ECB Insight: Baltic Ministers’ Joint Statement Seeks to Sustain “Baltic Turn” Case in VP Race

By David Barwick and Marta Vilar – FRANKFURT (Econostream) – The Baltic states have moved to reclaim the initiative in the contest to succeed European Central Bank Vice President Luis de Guindos, issuing a joint statement that frames the appointment as a question of representation and seeks to keep a “Baltic turn” argument alive.

As first reported by Spanish daily Expansión, the finance ministers of Estonia, Latvia, and Lithuania argue that “the time has come” for the Baltic states to be represented “at the highest level of the ECB Executive Board,” citing their integration into the euro area since 2011–2015 and pointing to fiscal discipline, comparatively low borrowing costs, and a solid growth record as evidence of the region’s added value.

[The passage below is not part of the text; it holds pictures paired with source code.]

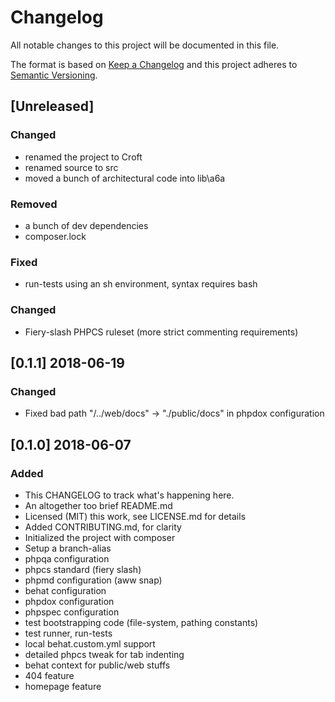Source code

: # Changelog
All notable changes to this project will be documented in this file.

The format is based on [Keep a Changelog](http://keepachangelog.com/en/1.0.0/)
and this project adheres to [Semantic Versioning](http://semver.org/spec/v2.0.0.html).

## [Unreleased]
### Changed
- renamed the project to Croft
- renamed source to src
- moved a bunch of architectural code into lib\a6a

### Removed
- a bunch of dev dependencies
- composer.lock

### Fixed
- run-tests using an sh environment, syntax requires bash

### Changed
- Fiery-slash PHPCS ruleset (more strict commenting requirements)

## [0.1.1] 2018-06-19
### Changed
- Fixed bad path "/../web/docs" -> "./public/docs" in phpdox configuration

## [0.1.0] 2018-06-07
### Added
- This CHANGELOG to track what's happening here.
- An altogether too brief README.md
- Licensed (MIT) this work, see LICENSE.md for details
- Added CONTRIBUTING.md, for clarity
- Initialized the project with composer
- Setup a branch-alias
- phpqa configuration
- phpcs standard (fiery slash)
- phpmd configuration (aww snap)
- behat configuration
- phpdox configuration
- phpspec configuration
- test bootstrapping code (file-system, pathing constants)
- test runner, run-tests
- local behat.custom.yml support
- detailed phpcs tweak for tab indenting
- behat context for public/web stuffs
- 404 feature
- homepage feature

The timing is not accidental. The European Parliament’s Economic and Monetary Affairs Committee on Wednesday indicated an early preference for Latvia’s Mārtiņš Kazāks and Portugal’s Mário Centeno, an intervention that does not bind governments but has the natural effect of creating focal points at a moment when many capitals remain undecided or at least profess to be.

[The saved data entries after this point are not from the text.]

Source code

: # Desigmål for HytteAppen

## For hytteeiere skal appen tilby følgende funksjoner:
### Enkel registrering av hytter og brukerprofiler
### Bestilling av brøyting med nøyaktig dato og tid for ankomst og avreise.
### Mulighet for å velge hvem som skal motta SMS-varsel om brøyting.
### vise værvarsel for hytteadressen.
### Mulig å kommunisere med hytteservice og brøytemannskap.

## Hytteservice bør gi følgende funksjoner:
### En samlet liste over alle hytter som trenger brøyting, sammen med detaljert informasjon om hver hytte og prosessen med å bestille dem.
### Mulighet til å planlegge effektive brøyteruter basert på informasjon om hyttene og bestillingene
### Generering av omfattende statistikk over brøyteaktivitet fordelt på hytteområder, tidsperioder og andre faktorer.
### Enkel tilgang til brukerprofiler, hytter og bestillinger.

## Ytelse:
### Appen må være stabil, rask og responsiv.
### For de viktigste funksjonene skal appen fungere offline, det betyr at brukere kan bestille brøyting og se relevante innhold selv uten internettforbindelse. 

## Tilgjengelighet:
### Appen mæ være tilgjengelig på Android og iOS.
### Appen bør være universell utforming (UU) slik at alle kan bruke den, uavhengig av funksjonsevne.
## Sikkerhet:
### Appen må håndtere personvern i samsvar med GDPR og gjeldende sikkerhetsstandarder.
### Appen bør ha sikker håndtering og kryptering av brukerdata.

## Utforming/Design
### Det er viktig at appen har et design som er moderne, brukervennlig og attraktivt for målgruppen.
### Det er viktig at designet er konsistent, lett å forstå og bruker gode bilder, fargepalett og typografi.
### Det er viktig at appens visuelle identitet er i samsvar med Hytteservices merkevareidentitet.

The Baltic statement is a countermove: it does not elevate one nominee over another, but asserts that all three Baltic candidates have the requisite knowledge and capabilities and that appointing any of them would address what it calls the underrepresentation of newer euro area members more generally in the day-to-day operations of the monetary union.

That “any Baltic will do” framing is an attempt to turn what has looked like a structural weakness—three Baltic candidacies competing for the same representation logic—into leverage. But it also implicitly accommodates consolidation, because it lowers the political cost for Tallinn or Vilnius to pivot later without having to concede that their own bids were never viable.

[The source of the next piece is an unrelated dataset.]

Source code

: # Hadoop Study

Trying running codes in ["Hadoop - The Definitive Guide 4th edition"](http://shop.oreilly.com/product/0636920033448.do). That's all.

In practice, that is most obviously relevant to Estonia’s Madis Müller. Even before the joint statement, things were not looking great for him. Once Parliament elevated Kazāks, Müller’s claim to be the Baltics’ most plausible technocratic pick became harder to sustain, especially as governments begin to align around a small set of realistic endgame options.

Lithuania’s Rimantas Šadžius, meanwhile, never had a chance, but we considered that to be the case when we first reported his entry, well before his bid became official. The joint statement is best read not as a genuine attempt to place Vilnius at the head of the line, but as an effort to keep Baltic bargaining power intact as the field begins to consolidate. If and when Lithuania pivots, its support becomes a transferable asset for the later rounds.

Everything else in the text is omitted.